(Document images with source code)
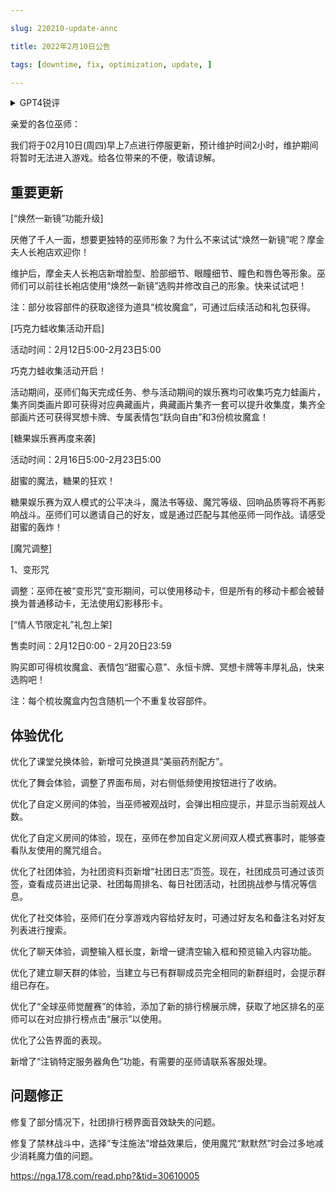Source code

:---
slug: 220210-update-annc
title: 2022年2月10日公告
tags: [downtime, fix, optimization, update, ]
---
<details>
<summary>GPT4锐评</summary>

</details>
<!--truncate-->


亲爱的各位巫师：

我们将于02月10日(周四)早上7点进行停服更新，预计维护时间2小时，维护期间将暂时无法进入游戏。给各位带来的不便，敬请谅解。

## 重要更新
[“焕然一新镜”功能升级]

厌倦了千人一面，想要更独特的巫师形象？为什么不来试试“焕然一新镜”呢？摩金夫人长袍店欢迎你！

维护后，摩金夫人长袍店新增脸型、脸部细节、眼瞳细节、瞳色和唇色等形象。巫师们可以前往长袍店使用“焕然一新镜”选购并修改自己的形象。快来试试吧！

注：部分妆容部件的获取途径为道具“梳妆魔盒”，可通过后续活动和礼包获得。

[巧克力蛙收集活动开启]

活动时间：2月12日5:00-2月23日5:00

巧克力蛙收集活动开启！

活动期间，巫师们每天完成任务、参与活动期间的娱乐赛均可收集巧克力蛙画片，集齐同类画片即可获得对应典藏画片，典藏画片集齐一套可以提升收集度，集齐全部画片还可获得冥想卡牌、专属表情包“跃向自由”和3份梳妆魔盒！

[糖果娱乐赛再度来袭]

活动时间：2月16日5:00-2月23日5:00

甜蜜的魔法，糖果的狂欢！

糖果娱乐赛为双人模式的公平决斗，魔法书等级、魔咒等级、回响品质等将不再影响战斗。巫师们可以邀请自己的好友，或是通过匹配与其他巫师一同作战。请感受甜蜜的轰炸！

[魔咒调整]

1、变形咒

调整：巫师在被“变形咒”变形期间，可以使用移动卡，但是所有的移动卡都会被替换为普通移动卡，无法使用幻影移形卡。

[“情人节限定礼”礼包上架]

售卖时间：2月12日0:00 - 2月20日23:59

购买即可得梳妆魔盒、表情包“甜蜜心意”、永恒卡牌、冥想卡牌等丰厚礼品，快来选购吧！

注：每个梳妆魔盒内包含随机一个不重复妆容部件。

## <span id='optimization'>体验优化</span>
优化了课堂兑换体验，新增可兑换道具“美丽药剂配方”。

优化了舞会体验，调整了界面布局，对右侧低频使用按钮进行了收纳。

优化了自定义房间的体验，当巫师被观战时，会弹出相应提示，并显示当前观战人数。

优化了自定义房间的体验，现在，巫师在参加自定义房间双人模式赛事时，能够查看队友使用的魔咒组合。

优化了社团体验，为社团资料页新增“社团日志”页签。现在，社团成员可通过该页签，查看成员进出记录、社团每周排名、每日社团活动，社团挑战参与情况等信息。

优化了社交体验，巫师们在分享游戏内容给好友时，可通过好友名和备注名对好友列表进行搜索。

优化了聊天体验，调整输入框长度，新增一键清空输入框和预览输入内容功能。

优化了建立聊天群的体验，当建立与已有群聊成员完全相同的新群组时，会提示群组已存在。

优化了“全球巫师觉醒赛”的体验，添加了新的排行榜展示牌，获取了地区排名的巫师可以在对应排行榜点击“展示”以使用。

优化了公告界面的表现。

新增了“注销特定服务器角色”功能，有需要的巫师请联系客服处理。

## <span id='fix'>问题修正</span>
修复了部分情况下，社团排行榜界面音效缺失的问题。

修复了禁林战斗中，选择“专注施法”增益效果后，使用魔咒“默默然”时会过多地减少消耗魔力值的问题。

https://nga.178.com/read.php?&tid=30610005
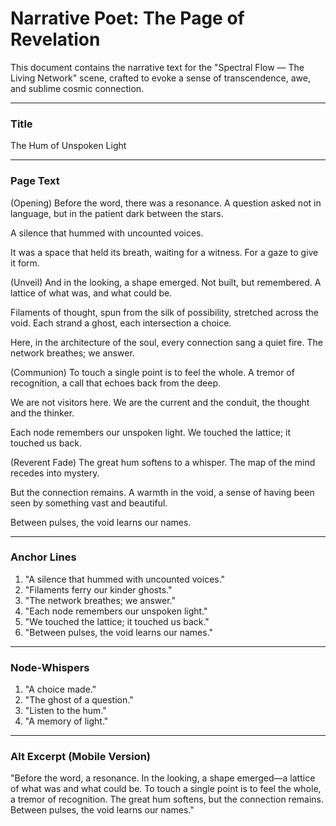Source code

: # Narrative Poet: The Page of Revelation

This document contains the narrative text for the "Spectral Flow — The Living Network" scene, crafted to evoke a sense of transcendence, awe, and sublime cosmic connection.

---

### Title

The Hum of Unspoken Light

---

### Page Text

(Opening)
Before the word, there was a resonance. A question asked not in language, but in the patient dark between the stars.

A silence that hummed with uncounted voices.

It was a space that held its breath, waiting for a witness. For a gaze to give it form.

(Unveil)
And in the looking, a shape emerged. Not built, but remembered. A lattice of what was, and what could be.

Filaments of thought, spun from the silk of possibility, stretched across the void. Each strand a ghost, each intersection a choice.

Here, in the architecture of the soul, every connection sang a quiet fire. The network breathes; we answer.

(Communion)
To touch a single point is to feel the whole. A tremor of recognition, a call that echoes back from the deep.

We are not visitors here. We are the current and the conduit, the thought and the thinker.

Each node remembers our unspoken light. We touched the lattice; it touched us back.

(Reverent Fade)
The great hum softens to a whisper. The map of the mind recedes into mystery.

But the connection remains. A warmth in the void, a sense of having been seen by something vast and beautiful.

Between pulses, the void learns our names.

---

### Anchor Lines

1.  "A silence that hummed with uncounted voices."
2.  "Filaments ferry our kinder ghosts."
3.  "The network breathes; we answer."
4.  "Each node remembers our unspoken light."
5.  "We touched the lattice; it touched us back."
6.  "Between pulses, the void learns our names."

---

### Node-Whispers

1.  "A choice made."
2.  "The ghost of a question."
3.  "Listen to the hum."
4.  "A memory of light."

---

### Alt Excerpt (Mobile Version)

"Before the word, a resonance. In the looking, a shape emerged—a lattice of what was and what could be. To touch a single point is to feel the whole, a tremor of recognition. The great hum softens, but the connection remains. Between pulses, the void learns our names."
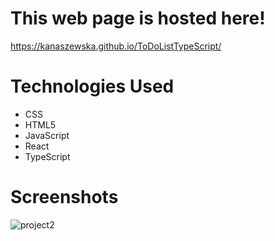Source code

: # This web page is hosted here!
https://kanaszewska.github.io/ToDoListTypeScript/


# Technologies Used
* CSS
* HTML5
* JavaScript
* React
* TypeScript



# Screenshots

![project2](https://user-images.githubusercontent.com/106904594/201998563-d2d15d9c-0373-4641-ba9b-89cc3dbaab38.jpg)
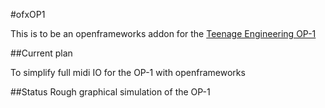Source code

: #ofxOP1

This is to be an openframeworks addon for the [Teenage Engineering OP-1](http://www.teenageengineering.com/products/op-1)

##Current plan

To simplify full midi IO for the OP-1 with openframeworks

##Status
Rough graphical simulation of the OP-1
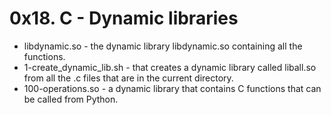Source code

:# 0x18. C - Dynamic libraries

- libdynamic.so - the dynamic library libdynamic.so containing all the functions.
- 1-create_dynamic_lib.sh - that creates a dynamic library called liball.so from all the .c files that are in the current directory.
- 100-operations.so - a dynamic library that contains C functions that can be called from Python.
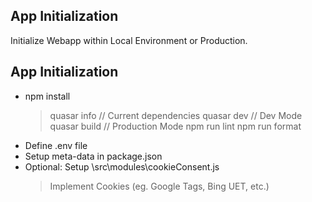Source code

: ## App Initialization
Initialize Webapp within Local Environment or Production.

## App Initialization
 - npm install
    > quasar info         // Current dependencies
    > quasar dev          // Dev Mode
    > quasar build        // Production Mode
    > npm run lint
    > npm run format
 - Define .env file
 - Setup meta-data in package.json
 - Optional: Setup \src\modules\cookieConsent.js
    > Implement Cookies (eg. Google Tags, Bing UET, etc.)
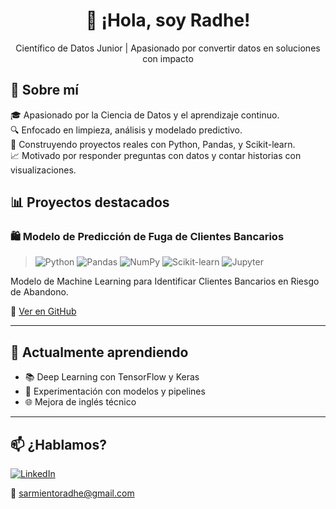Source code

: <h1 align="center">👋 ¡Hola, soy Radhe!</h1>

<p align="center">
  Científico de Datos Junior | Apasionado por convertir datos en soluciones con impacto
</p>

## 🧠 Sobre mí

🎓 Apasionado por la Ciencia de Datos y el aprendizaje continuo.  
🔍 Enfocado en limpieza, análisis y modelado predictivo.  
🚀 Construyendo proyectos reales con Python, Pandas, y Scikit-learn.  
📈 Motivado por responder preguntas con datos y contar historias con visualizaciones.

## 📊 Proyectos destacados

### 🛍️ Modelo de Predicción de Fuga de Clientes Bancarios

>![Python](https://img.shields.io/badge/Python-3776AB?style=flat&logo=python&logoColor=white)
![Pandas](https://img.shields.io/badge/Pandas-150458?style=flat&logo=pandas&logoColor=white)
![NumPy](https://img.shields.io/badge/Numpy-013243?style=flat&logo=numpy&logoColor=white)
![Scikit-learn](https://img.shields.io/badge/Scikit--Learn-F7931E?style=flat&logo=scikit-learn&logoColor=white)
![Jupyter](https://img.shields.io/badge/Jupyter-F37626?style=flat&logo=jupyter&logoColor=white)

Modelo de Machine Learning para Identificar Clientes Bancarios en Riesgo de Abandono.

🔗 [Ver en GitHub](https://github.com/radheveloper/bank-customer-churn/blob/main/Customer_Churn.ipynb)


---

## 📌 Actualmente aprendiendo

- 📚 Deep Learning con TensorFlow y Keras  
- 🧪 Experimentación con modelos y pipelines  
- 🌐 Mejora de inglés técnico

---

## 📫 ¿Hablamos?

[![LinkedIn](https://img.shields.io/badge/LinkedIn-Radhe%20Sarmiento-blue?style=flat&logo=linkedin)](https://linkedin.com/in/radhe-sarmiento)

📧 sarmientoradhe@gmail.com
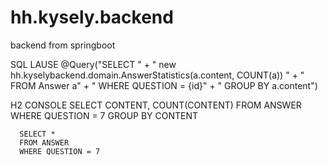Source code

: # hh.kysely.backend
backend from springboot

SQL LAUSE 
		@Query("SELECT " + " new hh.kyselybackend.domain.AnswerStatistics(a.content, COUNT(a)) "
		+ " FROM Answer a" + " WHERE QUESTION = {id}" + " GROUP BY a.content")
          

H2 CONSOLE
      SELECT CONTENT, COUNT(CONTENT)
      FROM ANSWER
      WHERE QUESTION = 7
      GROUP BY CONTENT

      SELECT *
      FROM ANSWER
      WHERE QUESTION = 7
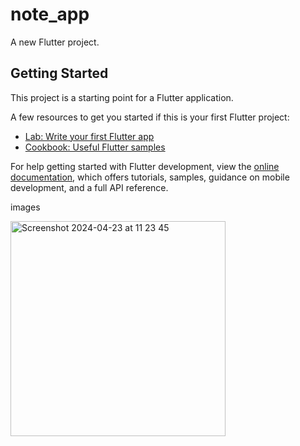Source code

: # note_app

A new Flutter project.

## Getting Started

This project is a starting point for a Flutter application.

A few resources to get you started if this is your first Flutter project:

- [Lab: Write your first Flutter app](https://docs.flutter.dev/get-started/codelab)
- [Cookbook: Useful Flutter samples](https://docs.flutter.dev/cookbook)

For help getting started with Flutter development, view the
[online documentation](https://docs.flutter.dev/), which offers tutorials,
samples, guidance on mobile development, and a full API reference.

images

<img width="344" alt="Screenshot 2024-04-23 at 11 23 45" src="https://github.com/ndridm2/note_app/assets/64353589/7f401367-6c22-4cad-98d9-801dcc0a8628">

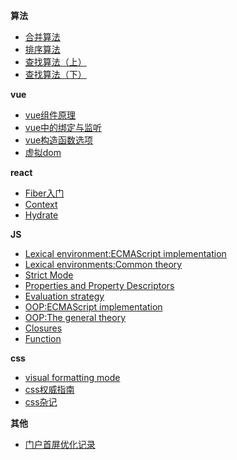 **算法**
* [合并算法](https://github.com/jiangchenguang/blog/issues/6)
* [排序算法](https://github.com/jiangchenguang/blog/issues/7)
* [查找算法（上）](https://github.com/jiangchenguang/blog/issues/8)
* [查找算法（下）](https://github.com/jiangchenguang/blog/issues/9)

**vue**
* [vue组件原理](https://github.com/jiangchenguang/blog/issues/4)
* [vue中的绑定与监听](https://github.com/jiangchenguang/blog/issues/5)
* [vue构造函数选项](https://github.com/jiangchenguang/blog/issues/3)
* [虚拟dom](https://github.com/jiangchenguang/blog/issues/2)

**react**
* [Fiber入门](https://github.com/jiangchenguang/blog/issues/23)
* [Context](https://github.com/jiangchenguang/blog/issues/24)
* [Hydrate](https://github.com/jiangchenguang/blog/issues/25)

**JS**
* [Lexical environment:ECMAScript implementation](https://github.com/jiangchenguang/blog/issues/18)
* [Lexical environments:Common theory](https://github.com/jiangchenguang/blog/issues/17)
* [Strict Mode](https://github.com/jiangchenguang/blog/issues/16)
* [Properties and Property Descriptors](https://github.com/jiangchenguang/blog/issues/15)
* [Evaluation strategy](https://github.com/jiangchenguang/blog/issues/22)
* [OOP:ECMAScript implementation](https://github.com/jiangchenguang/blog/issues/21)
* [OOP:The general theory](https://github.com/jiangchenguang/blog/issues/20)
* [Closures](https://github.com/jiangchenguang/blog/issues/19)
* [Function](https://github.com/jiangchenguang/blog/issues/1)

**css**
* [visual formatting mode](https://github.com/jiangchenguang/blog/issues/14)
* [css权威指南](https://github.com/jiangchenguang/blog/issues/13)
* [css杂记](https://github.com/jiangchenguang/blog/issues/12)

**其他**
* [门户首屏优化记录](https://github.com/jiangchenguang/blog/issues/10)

_REQUIRED ACTION:_
Repeat only the lines between the top of the entries above and the line containing "优化了社交体验，巫师们在分享", both ends included, without the pictures.

_ANSWER BELOW:_
Source code

:---
slug: 220210-update-annc
title: 2022年2月10日公告
tags: [downtime, fix, optimization, update, ]
---
<details>
<summary>GPT4锐评</summary>

</details>
<!--truncate-->


亲爱的各位巫师：

我们将于02月10日(周四)早上7点进行停服更新，预计维护时间2小时，维护期间将暂时无法进入游戏。给各位带来的不便，敬请谅解。

## 重要更新
[“焕然一新镜”功能升级]

厌倦了千人一面，想要更独特的巫师形象？为什么不来试试“焕然一新镜”呢？摩金夫人长袍店欢迎你！

维护后，摩金夫人长袍店新增脸型、脸部细节、眼瞳细节、瞳色和唇色等形象。巫师们可以前往长袍店使用“焕然一新镜”选购并修改自己的形象。快来试试吧！

注：部分妆容部件的获取途径为道具“梳妆魔盒”，可通过后续活动和礼包获得。

[巧克力蛙收集活动开启]

活动时间：2月12日5:00-2月23日5:00

巧克力蛙收集活动开启！

活动期间，巫师们每天完成任务、参与活动期间的娱乐赛均可收集巧克力蛙画片，集齐同类画片即可获得对应典藏画片，典藏画片集齐一套可以提升收集度，集齐全部画片还可获得冥想卡牌、专属表情包“跃向自由”和3份梳妆魔盒！

[糖果娱乐赛再度来袭]

活动时间：2月16日5:00-2月23日5:00

甜蜜的魔法，糖果的狂欢！

糖果娱乐赛为双人模式的公平决斗，魔法书等级、魔咒等级、回响品质等将不再影响战斗。巫师们可以邀请自己的好友，或是通过匹配与其他巫师一同作战。请感受甜蜜的轰炸！

[魔咒调整]

1、变形咒

调整：巫师在被“变形咒”变形期间，可以使用移动卡，但是所有的移动卡都会被替换为普通移动卡，无法使用幻影移形卡。

[“情人节限定礼”礼包上架]

售卖时间：2月12日0:00 - 2月20日23:59

购买即可得梳妆魔盒、表情包“甜蜜心意”、永恒卡牌、冥想卡牌等丰厚礼品，快来选购吧！

注：每个梳妆魔盒内包含随机一个不重复妆容部件。

## <span id='optimization'>体验优化</span>
优化了课堂兑换体验，新增可兑换道具“美丽药剂配方”。

优化了舞会体验，调整了界面布局，对右侧低频使用按钮进行了收纳。

优化了自定义房间的体验，当巫师被观战时，会弹出相应提示，并显示当前观战人数。

优化了自定义房间的体验，现在，巫师在参加自定义房间双人模式赛事时，能够查看队友使用的魔咒组合。

优化了社团体验，为社团资料页新增“社团日志”页签。现在，社团成员可通过该页签，查看成员进出记录、社团每周排名、每日社团活动，社团挑战参与情况等信息。

优化了社交体验，巫师们在分享游戏内容给好友时，可通过好友名和备注名对好友列表进行搜索。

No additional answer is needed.